1 Cor. 2 16 “For who has understood the mind of the Lord so as to instruct him?” But we have the mind of Christ.
In our family devotions, I am starting a new series rooted in the concerns I mentioned in my last post about the loss of vocation and the fact that I have youths growing up as Christians in a world increasingly hostile to Christianity. This series is a read-through of the Book of Proverbs in our Saturday morning and Sunday evening studies.
Of course, good Lutherans will comment that the Book of Proverbs is a lot of Law. To them I would say, does this mean we should not read it? I am still concerned that my children learn to read Proverbs in the light of the Gospel. Proverbs reveals to us the mind of Christ, from its opening dictum, “the fear of the Lord is the beginning of wisdom,” to its closing words we read the book as revealing the mind of Christ and what so often lacks in our own minds. In short, we ask the question how does this speak to Christ, address the Gospel, and then move back to the implications for our own living as “little Christs.”
Connected also to this is a topical series I am doing at St. John’s this summer on the Mind, Body, and Spirit of Christ. In our Bible Study, starting in June, we will be especially stressing the mind of Christ through a thorough study of the Book of Proverbs. Because of its applicability to youths, I see the distinct possibility of this Bible Study being open to all ages. Indeed, I encourage the idea.
So here’s what we read today and some of the thoughts in capsule form which came out of our discussion.
The fear of the Lord is the beginning of wisdom (Prov. 1:7). So often today the word “fear” is dumbed-down to the idea of a healthy respect for the Lord. Nevertheless, we should probably hear that term in all its force. After all, we do have the wrath of God to fear for the life of foolishness and our sins. To remember every day in all our doings that our lives are lived out before the Lord is to make a beginning at true wisdom. Christ, as Wisdom Incarnate, bore the fearful wrath of God on the cross and, thus, brings out the full force of a term we are emasculating in our day and age. Indeed, the terms “fear” and “faith” come close to being synonyms in the Bible.

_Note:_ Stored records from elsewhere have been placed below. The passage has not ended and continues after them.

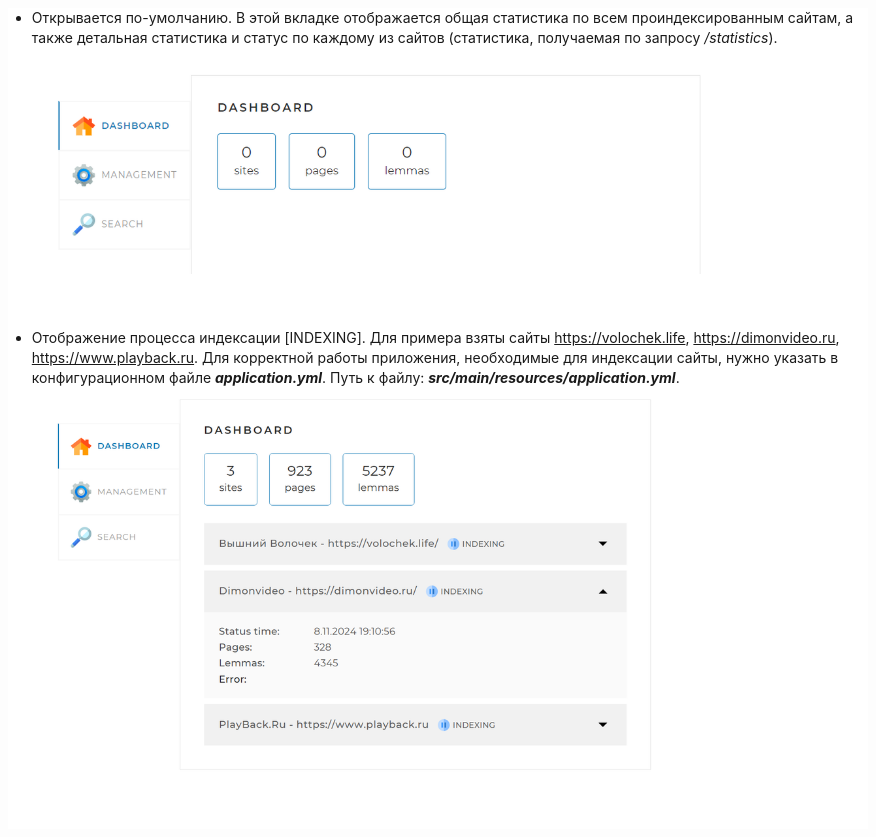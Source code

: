  - Открывается по-умолчанию. В этой вкладке отображается общая статистика 
по всем проиндексированным сайтам, а также детальная статистика и статус
по каждому из сайтов (статистика, получаемая по запросу <i>/statistics</i>). 

    <img src="src/readme.files/dashboard_default.png" width="80%"/><p> <br/>

 - Отображение процесса индексации [INDEXING]. Для примера взяты сайты https://volochek.life, https://dimonvideo.ru, https://www.playback.ru.
 Для корректной работы приложения, необходимые для индексации сайты, нужно указать в конфигурационном файле _**application.yml**_. Путь к файлу: _**src/main/resources/application.yml**_.
<img src="src/readme.files/dashboard_indexing.png" width="80%"/><p> <br/>

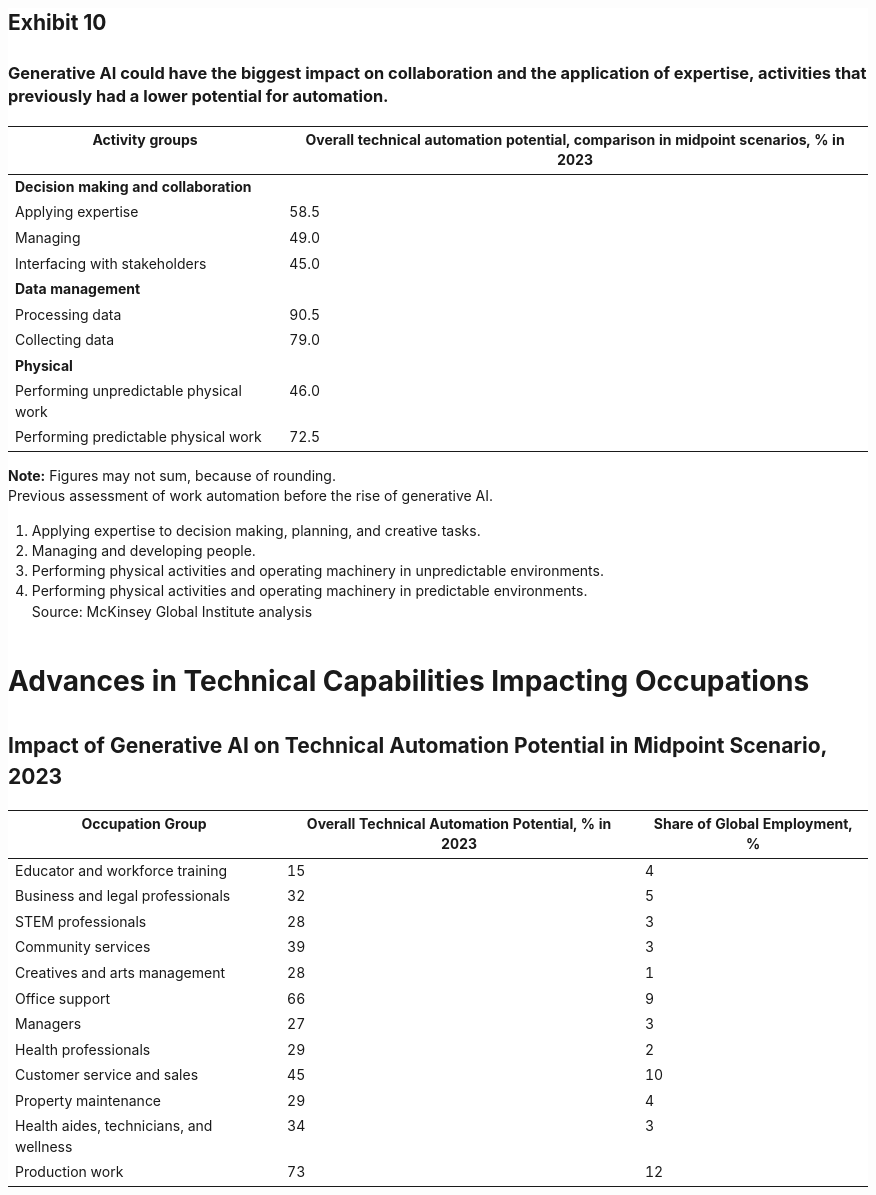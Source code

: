 ## Exhibit 10

### Generative AI could have the biggest impact on collaboration and the application of expertise, activities that previously had a lower potential for automation.

| Activity groups                     | Overall technical automation potential, comparison in midpoint scenarios, % in 2023 |
|-------------------------------------|-------------------------------------------------------------------------------------|
| **Decision making and collaboration**|                                                                                     |
| Applying expertise                  | 58.5                                                                                |
| Managing                            | 49.0                                                                                |
| Interfacing with stakeholders       | 45.0                                                                                |
| **Data management**                 |                                                                                     |
| Processing data                     | 90.5                                                                                |
| Collecting data                     | 79.0                                                                                |
| **Physical**                        |                                                                                     |
| Performing unpredictable physical work| 46.0                                                                               |
| Performing predictable physical work | 72.5                                                                                |

**Note:** Figures may not sum, because of rounding.  
Previous assessment of work automation before the rise of generative AI.  
1. Applying expertise to decision making, planning, and creative tasks.  
2. Managing and developing people.  
3. Performing physical activities and operating machinery in unpredictable environments.  
4. Performing physical activities and operating machinery in predictable environments.  
Source: McKinsey Global Institute analysis

# Advances in Technical Capabilities Impacting Occupations

## Impact of Generative AI on Technical Automation Potential in Midpoint Scenario, 2023

| Occupation Group                        | Overall Technical Automation Potential, % in 2023 | Share of Global Employment, % |
|-----------------------------------------|---------------------------------------------------|-------------------------------|
| Educator and workforce training         | 15                                                | 4                             |
| Business and legal professionals        | 32                                                | 5                             |
| STEM professionals                      | 28                                                | 3                             |
| Community services                      | 39                                                | 3                             |
| Creatives and arts management           | 28                                                | 1                             |
| Office support                          | 66                                                | 9                             |
| Managers                                | 27                                                | 3                             |
| Health professionals                    | 29                                                | 2                             |
| Customer service and sales              | 45                                                | 10                            |
| Property maintenance                    | 29                                                | 4                             |
| Health aides, technicians, and wellness | 34                                                | 3                             |
| Production work                         | 73                                                | 12                            |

One of the purposes of the Proverbs is listed in v. 3, to receive instructions in wise dealing. The wise person may be innocent in the Lord’s salvation, but he/she is not naive. The Christian who hears Christ’s “Be shrewd as serpents and innocent as doves” should learn that a shrewd dealing with the world is an unapologetic part of our lives as Christians. Shrewd does mean dishonest. The term in the original language suggests a worldly wisdom that we all should have even if we are not “of the world.”
V.8 begins a section written as a loving father teaches his child. Indeed, the suggestion here is that the father who does not teach his child does not love his child. The father’s instruction and the mother’s teaching is gloriously described as a graceful garland for your head and pendants for your neck. It is a treasure, but only if it is rooted in the Word of God.
The world lies in wait, enticing us with the intention of devouring us. Solomon is emphatic that to give in is to destroy one’s self. He is also emphatic that the world will destroy itself. Consider the words of verses 17-18:
17 For in vain is a net spread in the sight of any bird,18 but these men lie in wait for their own blood;they set an ambush for their own lives.
The converse of this argument is that the forgiven Christian is, as Paul told the Ephesian elders in Acts 20, “innocent of the blood of all men.” Or as he stated quite forcefully in the closing words of Galatians, “Let no one cause me trouble, for I bear on my body the wounds of Christ.”
The world is destroying itself. As Christians, we are called to differentiate from the world’s self-destruction. The unrighteous slip off the righteous like fried eggs off teflon. Hey! My own little proverb!
Lord, grant us wisdom and open our ears to the source of all true wisdom. AMEN.